■ What needs to be done
Comb the records below for the string "packages" and copy each line where it turns up.
^^^^^^^^^^^^^^^^
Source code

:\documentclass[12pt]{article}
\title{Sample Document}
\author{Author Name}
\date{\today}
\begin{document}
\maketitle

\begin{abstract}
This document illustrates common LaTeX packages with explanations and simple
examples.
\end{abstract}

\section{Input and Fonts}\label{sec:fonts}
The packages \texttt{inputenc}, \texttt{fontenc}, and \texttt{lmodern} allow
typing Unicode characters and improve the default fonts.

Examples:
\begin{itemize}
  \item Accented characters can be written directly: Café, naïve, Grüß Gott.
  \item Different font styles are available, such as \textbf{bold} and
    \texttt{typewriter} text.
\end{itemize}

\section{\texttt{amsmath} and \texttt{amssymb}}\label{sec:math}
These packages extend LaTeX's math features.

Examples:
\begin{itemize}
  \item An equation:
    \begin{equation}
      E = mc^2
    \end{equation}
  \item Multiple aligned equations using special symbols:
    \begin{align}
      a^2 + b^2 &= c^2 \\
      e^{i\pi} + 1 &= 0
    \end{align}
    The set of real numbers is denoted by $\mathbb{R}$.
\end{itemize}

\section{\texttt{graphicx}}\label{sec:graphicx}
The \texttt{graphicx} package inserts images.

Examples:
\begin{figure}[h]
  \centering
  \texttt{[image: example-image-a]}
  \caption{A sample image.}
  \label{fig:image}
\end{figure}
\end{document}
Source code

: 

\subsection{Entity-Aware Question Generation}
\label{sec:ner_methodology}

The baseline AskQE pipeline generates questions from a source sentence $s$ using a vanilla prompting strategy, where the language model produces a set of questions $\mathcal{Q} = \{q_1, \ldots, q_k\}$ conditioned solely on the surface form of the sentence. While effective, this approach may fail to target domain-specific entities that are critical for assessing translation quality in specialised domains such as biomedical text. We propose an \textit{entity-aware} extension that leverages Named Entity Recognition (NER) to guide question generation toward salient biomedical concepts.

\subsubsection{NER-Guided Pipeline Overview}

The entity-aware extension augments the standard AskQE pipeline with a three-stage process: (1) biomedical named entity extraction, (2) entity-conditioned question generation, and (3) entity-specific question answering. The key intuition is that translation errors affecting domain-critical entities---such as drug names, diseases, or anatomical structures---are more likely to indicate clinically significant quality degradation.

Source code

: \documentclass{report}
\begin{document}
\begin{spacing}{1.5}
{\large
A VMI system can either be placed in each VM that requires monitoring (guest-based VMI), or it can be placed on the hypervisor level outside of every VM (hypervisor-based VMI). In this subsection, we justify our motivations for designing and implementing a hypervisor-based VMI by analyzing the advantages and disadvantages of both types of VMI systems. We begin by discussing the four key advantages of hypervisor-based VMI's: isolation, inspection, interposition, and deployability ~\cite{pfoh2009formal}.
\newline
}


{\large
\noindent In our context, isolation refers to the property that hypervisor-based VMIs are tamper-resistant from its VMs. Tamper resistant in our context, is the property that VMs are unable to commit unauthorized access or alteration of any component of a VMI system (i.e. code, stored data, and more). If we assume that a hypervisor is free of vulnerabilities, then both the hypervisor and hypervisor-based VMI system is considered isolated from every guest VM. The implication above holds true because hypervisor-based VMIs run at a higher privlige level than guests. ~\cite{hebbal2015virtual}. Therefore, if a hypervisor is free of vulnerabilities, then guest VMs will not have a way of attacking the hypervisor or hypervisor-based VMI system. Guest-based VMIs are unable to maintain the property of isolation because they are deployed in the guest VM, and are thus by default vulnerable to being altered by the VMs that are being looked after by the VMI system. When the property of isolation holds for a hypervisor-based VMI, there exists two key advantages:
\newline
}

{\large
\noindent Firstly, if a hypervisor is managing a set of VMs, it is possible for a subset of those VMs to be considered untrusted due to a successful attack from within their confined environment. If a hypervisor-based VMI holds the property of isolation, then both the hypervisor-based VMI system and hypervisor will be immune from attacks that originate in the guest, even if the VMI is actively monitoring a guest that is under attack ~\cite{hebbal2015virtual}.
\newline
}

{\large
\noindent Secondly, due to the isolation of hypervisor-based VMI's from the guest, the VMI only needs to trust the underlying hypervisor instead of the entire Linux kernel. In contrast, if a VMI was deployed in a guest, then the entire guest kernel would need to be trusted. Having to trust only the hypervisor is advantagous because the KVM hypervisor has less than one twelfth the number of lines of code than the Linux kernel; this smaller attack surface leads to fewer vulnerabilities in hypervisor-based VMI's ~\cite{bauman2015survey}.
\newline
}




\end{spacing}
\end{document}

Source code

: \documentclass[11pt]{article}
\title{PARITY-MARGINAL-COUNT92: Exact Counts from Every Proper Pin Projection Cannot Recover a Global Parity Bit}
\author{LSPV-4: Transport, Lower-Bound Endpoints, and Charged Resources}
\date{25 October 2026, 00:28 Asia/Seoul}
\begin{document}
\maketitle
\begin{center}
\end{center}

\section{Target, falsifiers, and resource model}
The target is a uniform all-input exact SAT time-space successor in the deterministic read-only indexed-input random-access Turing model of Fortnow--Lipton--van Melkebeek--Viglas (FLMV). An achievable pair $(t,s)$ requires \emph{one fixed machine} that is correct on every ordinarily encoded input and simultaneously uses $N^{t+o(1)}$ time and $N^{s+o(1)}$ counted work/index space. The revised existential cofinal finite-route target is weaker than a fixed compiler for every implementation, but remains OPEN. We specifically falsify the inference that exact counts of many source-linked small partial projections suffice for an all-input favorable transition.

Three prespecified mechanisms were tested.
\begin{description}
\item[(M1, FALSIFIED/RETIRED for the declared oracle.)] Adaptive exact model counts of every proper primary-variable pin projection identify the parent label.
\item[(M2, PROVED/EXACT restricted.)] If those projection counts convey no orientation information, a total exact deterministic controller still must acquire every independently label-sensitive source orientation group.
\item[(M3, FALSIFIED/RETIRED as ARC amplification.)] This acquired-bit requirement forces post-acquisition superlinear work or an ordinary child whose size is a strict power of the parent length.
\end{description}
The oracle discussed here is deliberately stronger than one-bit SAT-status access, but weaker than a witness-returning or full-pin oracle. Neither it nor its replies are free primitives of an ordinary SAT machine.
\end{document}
^^^^^^^^^^^^^^^^
■ Written answer
This document illustrates common LaTeX packages with explanations and simple
The packages \texttt{inputenc}, \texttt{fontenc}, and \texttt{lmodern} allow
These packages extend LaTeX's math features.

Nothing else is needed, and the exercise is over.